Fully and without the hidden feature. But it is slower and
ugly - we have many connections. We need something similar
but faster.

> ip rule add pref 100 from 192.168.0.4 table 100
> ip route add table 100 blackhole 192.168.0.1/32
>
> You are blocking all packets with source 192.168.0.4 and destination
> 192.168.0.1, but that's not a big deal.

        Wonderful! But the working variant is:

# Block ARP probes (any traffic) from the local net
ip rule add prio 100 from 192.168.0/24 iif eth0 table 100
ip route add table 100 blackhole 192.168.0.4

# Now deliver locally the traffic from non-LAN clients
ip rule add prio 101 from 0/0 iif eth0 table 101
ip route add table 101 local 192.168.0.4 dev eth0

        We can play with the fwmark too.

        The drawback is that we can't support clients on the
LAN. And I have to block all possible logical networks in
many rules pointing to table 100 :( But this is not a
problem.

        There is no problem in arp_solicit with the above ip
commands. We just fallback to inet_select_adr for our
probes because 192.168.0.1->192.168.0.4 points to the
blackhole and fib_lookup returns -EINVAL.

        But your change in arp_solicit breaks again
everything! If you return 0 after a failed fib_lookup the
ARP requests announce the saddr from the skb and in our
case this is 192.168.0.4.

        Please, explain which is the correct status from
fib_local_source when fib_lookup fails.

> And with such routing table arpfilter patch will block all ARP responses
> about 192.168.0.4 address for requests from 192.168.0.1.
>
> As I have said, the only clear alternative solution is to introduce special
> flags for IP addresses (something like "do not announce me in ARP"),

        If fib_local_source will return 0 after the failed
fib_lookup we have to introduce this feature
(default_arp_src). If fib_local_source is wrong we don't
need such feature. The rule 192.168.0.1->192.168.0.4 is not
RTN_LOCAL because it points to the blackhole.

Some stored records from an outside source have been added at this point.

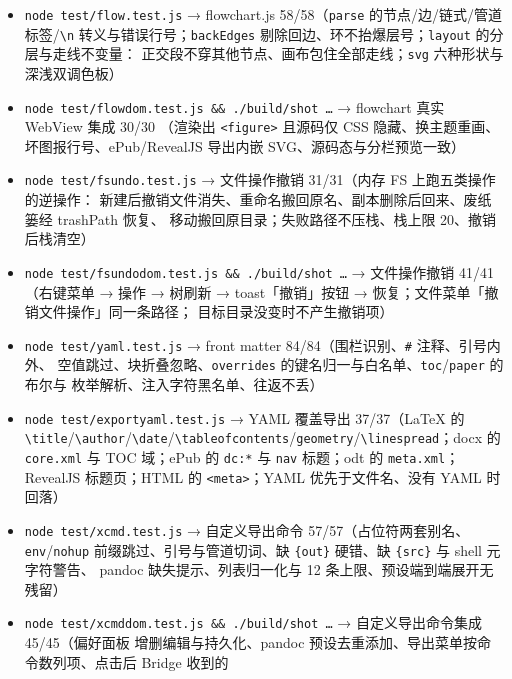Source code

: \documentclass[11pt,a4paper]{ctexart}
\begin{document}
\begin{itemize}
\texttt{\#\#\#Header} 两档差异、\texttt{1. aaa} 后接 2/3 空格、\texttt{10. aaa} 后接 2/4 空格、空行后同级项
另起一块；列表续行与子列表按内容列判定；两档都验 \texttt{serialize(parse(src)) === src}）
\item \texttt{node test/flow.test.js} → flowchart.js 58/58（\texttt{parse} 的节点/边/链式/管道标签/\texttt{\textbackslash{}n}
转义与错误行号；\texttt{backEdges} 剔除回边、环不抬爆层号；\texttt{layout} 的分层与走线不变量：
正交段不穿其他节点、画布包住全部走线；\texttt{svg} 六种形状与深浅双调色板）
\item \texttt{node test/flowdom.test.js \&\& ./build/shot …} → flowchart 真实 WebView 集成 30/30
（渲染出 \texttt{\textless{}figure\textgreater{}} 且源码仅 CSS 隐藏、换主题重画、坏图报行号、ePub/RevealJS
导出内嵌 SVG、源码态与分栏预览一致）
\item \texttt{node test/fsundo.test.js} → 文件操作撤销 31/31（内存 FS 上跑五类操作的逆操作：
新建后撤销文件消失、重命名搬回原名、副本删除后回来、废纸篓经 trashPath 恢复、
移动搬回原目录；失败路径不压栈、栈上限 20、撤销后栈清空）
\item \texttt{node test/fsundodom.test.js \&\& ./build/shot …} → 文件操作撤销 41/41（右键菜单
→ 操作 → 树刷新 → toast「撤销」按钮 → 恢复；文件菜单「撤销文件操作」同一条路径；
目标目录没变时不产生撤销项）
\item \texttt{node test/yaml.test.js} → front matter 84/84（围栏识别、\texttt{\#} 注释、引号内外、
空值跳过、块折叠忽略、\texttt{overrides} 的键名归一与白名单、\texttt{toc}/\texttt{paper} 的布尔与
枚举解析、注入字符黑名单、往返不丢）
\item \texttt{node test/exportyaml.test.js} → YAML 覆盖导出 37/37（LaTeX 的
\texttt{\textbackslash{}title}/\texttt{\textbackslash{}author}/\texttt{\textbackslash{}date}/\texttt{\textbackslash{}tableofcontents}/\texttt{geometry}/\texttt{\textbackslash{}linespread}；docx 的
\texttt{core.xml} 与 TOC 域；ePub 的 \texttt{dc:*} 与 \texttt{nav} 标题；odt 的 \texttt{meta.xml}；
RevealJS 标题页；HTML 的 \texttt{\textless{}meta\textgreater{}}；YAML 优先于文件名、没有 YAML 时回落）
\item \texttt{node test/xcmd.test.js} → 自定义导出命令 57/57（占位符两套别名、\texttt{env}/\texttt{nohup}
前缀跳过、引号与管道切词、缺 \texttt{\{out\}} 硬错、缺 \texttt{\{src\}} 与 shell 元字符警告、
pandoc 缺失提示、列表归一化与 12 条上限、预设端到端展开无残留）
\item \texttt{node test/xcmddom.test.js \&\& ./build/shot …} → 自定义导出命令集成 45/45（偏好面板
增删编辑与持久化、pandoc 预设去重添加、导出菜单按命令数列项、点击后 Bridge 收到的

\end{itemize}
\end{document}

> or to create special ARP response table to select what to answer for
> particular requests and whether answer at all.
>
> > On Sun, 7 May 2000, Andrey Savochkin wrote:
> > > Sorry, I don't see the point of any modifications for inet_select_addr.
> > > IN_DEV_HIDDEN is an absolute alien here!
> >
> > You can ask Alexey for this change. But OK, I will
> > answer you. It is there just to avoid ARP requests "who-has
> > THIS_HIDDEN_IP tell ME" in the future. If you autoselect
> > shared IP address to communicate with other host on the LAN
> > after your first outgoing packet you will see broadcast ARP
> > request "who-has THIS_HIDDEN_IP tell remote_end". In my
> > example when the ARP replies are filtered this request will
> > be answered from the Director only (where they are not
> > filtered). So, as a result the real server (where the IP
> > address is hidden because it is shared) _MUST_ not
> > autoselect such shared addresses to communicate with the
> > other hosts on the LAN. The other end will not talk with
>
> Fine. So do not CONFIGURE your system to do it.
> It's all up to you to do right things!
> Your explanations are not an excuse for a bad code in the kernel.

        OK
 
> [snip]
> > I agree. This is one big hack. But I don't know
> > easier way to support shared addresses. May be other people
> > have more ideas? If this feature raises problems the user
> > can decide not use it. I don't see problem here.
>
> The problem is that it adds ugly checks in random places of the kernel,
> messes the clear notions of address, device, route, and violates layering
> structure. And it's not a pure theoretic criticism. Your solution cannot
> coexist with shared media (multiple IP network over a single link).

        OK
 
> [snip]
> > Something near. What about:
> >
> > - if (skb && inet_addr_type(skb->nh.iph->saddr) == RTN_LOCAL)
> > + if (skb && (in_dev != NULL && !IN_DEV_DEFAULT_ARP_SRC(in_dev)) &&
> > + inet_addr_type(skb->nh.iph->saddr) == RTN_LOCAL)
> > saddr = skb->nh.iph->saddr;
> > else
> > saddr = inet_select_addr(dev, target, RT_SCOPE_LINK);
> > + if (in_dev) in_dev_put(in_dev);
>
> Fine for me.
>
> >
> > The code can be optimized. Can we replace
> > IN_DEV_DEFAULT_ARP_SRC with IN_DEV_ARPFILTER?
>
> No, we cannot. IN_DEV_DEFAULT_ARP_SRC and IN_DEV_ARPFILTER are two different
> features. Why are you always trying to mix things up? :-)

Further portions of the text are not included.